═════ Records ═════
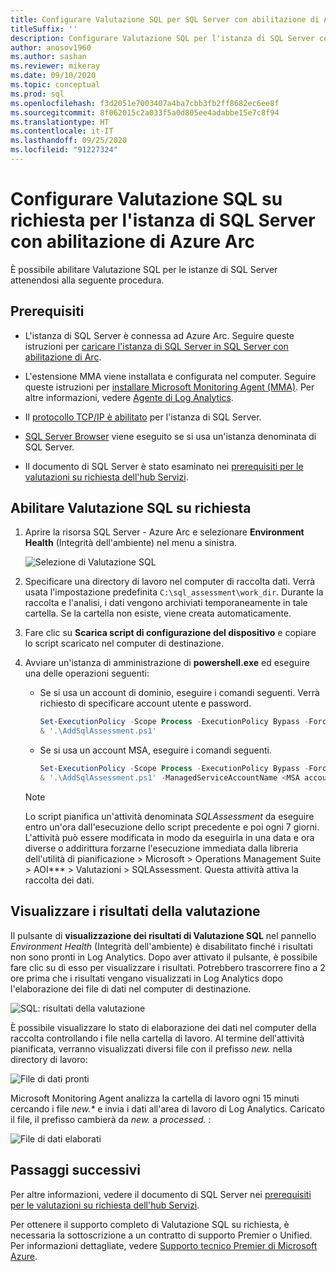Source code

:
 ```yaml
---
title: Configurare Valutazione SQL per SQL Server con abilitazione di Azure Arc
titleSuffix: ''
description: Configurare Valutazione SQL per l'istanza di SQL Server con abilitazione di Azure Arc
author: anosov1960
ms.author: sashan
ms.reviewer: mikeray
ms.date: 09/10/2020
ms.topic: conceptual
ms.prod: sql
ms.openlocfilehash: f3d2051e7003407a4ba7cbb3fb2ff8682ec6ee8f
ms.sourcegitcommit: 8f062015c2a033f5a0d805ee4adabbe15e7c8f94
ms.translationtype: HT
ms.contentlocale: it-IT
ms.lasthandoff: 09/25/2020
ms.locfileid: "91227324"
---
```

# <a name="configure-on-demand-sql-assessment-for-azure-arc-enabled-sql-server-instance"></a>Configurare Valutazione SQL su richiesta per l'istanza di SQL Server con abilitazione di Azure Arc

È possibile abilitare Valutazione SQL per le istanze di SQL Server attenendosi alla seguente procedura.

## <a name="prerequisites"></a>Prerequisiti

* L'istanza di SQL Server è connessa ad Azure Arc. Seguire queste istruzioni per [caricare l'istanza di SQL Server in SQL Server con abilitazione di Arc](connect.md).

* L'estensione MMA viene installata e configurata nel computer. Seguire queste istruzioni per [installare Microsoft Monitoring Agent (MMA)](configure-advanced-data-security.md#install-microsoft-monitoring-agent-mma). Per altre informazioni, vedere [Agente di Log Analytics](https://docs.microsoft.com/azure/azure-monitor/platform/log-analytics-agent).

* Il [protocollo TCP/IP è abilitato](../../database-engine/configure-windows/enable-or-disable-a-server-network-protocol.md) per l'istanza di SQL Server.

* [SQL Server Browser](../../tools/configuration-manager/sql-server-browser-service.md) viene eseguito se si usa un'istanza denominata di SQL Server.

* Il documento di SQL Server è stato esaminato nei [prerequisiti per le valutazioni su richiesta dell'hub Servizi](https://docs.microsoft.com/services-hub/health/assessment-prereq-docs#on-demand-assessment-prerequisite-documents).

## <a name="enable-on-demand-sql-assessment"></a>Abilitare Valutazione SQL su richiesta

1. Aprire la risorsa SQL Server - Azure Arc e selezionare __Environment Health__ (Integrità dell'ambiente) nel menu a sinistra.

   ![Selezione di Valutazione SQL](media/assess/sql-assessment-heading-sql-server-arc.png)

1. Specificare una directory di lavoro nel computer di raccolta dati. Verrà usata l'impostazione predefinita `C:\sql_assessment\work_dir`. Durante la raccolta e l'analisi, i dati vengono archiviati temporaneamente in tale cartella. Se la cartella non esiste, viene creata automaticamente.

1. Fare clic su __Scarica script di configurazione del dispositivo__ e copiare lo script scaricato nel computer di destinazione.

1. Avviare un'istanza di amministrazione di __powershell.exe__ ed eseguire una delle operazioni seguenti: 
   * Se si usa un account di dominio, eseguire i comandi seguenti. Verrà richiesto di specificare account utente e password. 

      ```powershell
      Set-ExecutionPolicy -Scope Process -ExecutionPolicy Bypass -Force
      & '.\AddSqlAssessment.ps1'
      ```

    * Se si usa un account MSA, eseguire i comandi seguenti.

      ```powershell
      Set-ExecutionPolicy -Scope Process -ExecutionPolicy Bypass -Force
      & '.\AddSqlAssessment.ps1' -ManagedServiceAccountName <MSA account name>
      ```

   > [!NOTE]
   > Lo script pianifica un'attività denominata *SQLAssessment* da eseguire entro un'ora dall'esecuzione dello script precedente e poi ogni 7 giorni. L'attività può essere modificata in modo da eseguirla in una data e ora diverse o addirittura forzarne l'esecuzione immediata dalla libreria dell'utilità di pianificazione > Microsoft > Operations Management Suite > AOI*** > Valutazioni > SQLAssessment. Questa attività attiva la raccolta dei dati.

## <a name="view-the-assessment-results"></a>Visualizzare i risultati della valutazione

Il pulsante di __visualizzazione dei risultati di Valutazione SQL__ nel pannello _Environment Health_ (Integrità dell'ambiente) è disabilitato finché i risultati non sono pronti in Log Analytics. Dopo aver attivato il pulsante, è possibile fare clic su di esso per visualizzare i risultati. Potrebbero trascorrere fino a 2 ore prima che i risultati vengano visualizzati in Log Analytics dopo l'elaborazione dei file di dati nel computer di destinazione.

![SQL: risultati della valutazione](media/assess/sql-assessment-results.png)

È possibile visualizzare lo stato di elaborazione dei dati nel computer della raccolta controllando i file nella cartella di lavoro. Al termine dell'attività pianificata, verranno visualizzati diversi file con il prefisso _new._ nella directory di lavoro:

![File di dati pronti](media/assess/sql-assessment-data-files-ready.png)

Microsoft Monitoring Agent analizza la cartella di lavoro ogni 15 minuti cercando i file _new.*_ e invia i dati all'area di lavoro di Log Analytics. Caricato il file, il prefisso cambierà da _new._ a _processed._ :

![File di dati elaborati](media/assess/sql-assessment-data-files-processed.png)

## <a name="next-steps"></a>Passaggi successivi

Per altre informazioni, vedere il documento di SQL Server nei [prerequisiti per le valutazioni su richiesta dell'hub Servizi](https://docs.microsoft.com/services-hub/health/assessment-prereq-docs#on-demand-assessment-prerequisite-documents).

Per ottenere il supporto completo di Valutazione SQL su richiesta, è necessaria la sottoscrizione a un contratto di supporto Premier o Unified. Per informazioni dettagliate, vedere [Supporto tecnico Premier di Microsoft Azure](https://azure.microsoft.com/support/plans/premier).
═════
Exercise prompt —
Omit the pictures and output all of the other material exactly.

Expected answer —
Source code

:
 ```yaml
---
title: Configurare Valutazione SQL per SQL Server con abilitazione di Azure Arc
titleSuffix: ''
description: Configurare Valutazione SQL per l'istanza di SQL Server con abilitazione di Azure Arc
author: anosov1960
ms.author: sashan
ms.reviewer: mikeray
ms.date: 09/10/2020
ms.topic: conceptual
ms.prod: sql
ms.openlocfilehash: f3d2051e7003407a4ba7cbb3fb2ff8682ec6ee8f
ms.sourcegitcommit: 8f062015c2a033f5a0d805ee4adabbe15e7c8f94
ms.translationtype: HT
ms.contentlocale: it-IT
ms.lasthandoff: 09/25/2020
ms.locfileid: "91227324"
---
```

# <a name="configure-on-demand-sql-assessment-for-azure-arc-enabled-sql-server-instance"></a>Configurare Valutazione SQL su richiesta per l'istanza di SQL Server con abilitazione di Azure Arc

È possibile abilitare Valutazione SQL per le istanze di SQL Server attenendosi alla seguente procedura.

## <a name="prerequisites"></a>Prerequisiti

* L'istanza di SQL Server è connessa ad Azure Arc. Seguire queste istruzioni per [caricare l'istanza di SQL Server in SQL Server con abilitazione di Arc](connect.md).

* L'estensione MMA viene installata e configurata nel computer. Seguire queste istruzioni per [installare Microsoft Monitoring Agent (MMA)](configure-advanced-data-security.md#install-microsoft-monitoring-agent-mma). Per altre informazioni, vedere [Agente di Log Analytics](https://docs.microsoft.com/azure/azure-monitor/platform/log-analytics-agent).

* Il [protocollo TCP/IP è abilitato](../../database-engine/configure-windows/enable-or-disable-a-server-network-protocol.md) per l'istanza di SQL Server.

* [SQL Server Browser](../../tools/configuration-manager/sql-server-browser-service.md) viene eseguito se si usa un'istanza denominata di SQL Server.

* Il documento di SQL Server è stato esaminato nei [prerequisiti per le valutazioni su richiesta dell'hub Servizi](https://docs.microsoft.com/services-hub/health/assessment-prereq-docs#on-demand-assessment-prerequisite-documents).

## <a name="enable-on-demand-sql-assessment"></a>Abilitare Valutazione SQL su richiesta

1. Aprire la risorsa SQL Server - Azure Arc e selezionare __Environment Health__ (Integrità dell'ambiente) nel menu a sinistra.

   ![Selezione di Valutazione SQL](media/assess/sql-assessment-heading-sql-server-arc.png)

1. Specificare una directory di lavoro nel computer di raccolta dati. Verrà usata l'impostazione predefinita `C:\sql_assessment\work_dir`. Durante la raccolta e l'analisi, i dati vengono archiviati temporaneamente in tale cartella. Se la cartella non esiste, viene creata automaticamente.

1. Fare clic su __Scarica script di configurazione del dispositivo__ e copiare lo script scaricato nel computer di destinazione.

1. Avviare un'istanza di amministrazione di __powershell.exe__ ed eseguire una delle operazioni seguenti: 
   * Se si usa un account di dominio, eseguire i comandi seguenti. Verrà richiesto di specificare account utente e password. 

      ```powershell
      Set-ExecutionPolicy -Scope Process -ExecutionPolicy Bypass -Force
      & '.\AddSqlAssessment.ps1'
      ```

    * Se si usa un account MSA, eseguire i comandi seguenti.

      ```powershell
      Set-ExecutionPolicy -Scope Process -ExecutionPolicy Bypass -Force
      & '.\AddSqlAssessment.ps1' -ManagedServiceAccountName <MSA account name>
      ```

   > [!NOTE]
   > Lo script pianifica un'attività denominata *SQLAssessment* da eseguire entro un'ora dall'esecuzione dello script precedente e poi ogni 7 giorni. L'attività può essere modificata in modo da eseguirla in una data e ora diverse o addirittura forzarne l'esecuzione immediata dalla libreria dell'utilità di pianificazione > Microsoft > Operations Management Suite > AOI*** > Valutazioni > SQLAssessment. Questa attività attiva la raccolta dei dati.

## <a name="view-the-assessment-results"></a>Visualizzare i risultati della valutazione

Il pulsante di __visualizzazione dei risultati di Valutazione SQL__ nel pannello _Environment Health_ (Integrità dell'ambiente) è disabilitato finché i risultati non sono pronti in Log Analytics. Dopo aver attivato il pulsante, è possibile fare clic su di esso per visualizzare i risultati. Potrebbero trascorrere fino a 2 ore prima che i risultati vengano visualizzati in Log Analytics dopo l'elaborazione dei file di dati nel computer di destinazione.

![SQL: risultati della valutazione](media/assess/sql-assessment-results.png)

È possibile visualizzare lo stato di elaborazione dei dati nel computer della raccolta controllando i file nella cartella di lavoro. Al termine dell'attività pianificata, verranno visualizzati diversi file con il prefisso _new._ nella directory di lavoro:

![File di dati pronti](media/assess/sql-assessment-data-files-ready.png)

Microsoft Monitoring Agent analizza la cartella di lavoro ogni 15 minuti cercando i file _new.*_ e invia i dati all'area di lavoro di Log Analytics. Caricato il file, il prefisso cambierà da _new._ a _processed._ :

![File di dati elaborati](media/assess/sql-assessment-data-files-processed.png)

## <a name="next-steps"></a>Passaggi successivi

Per altre informazioni, vedere il documento di SQL Server nei [prerequisiti per le valutazioni su richiesta dell'hub Servizi](https://docs.microsoft.com/services-hub/health/assessment-prereq-docs#on-demand-assessment-prerequisite-documents).

Per ottenere il supporto completo di Valutazione SQL su richiesta, è necessaria la sottoscrizione a un contratto di supporto Premier o Unified. Per informazioni dettagliate, vedere [Supporto tecnico Premier di Microsoft Azure](https://azure.microsoft.com/support/plans/premier).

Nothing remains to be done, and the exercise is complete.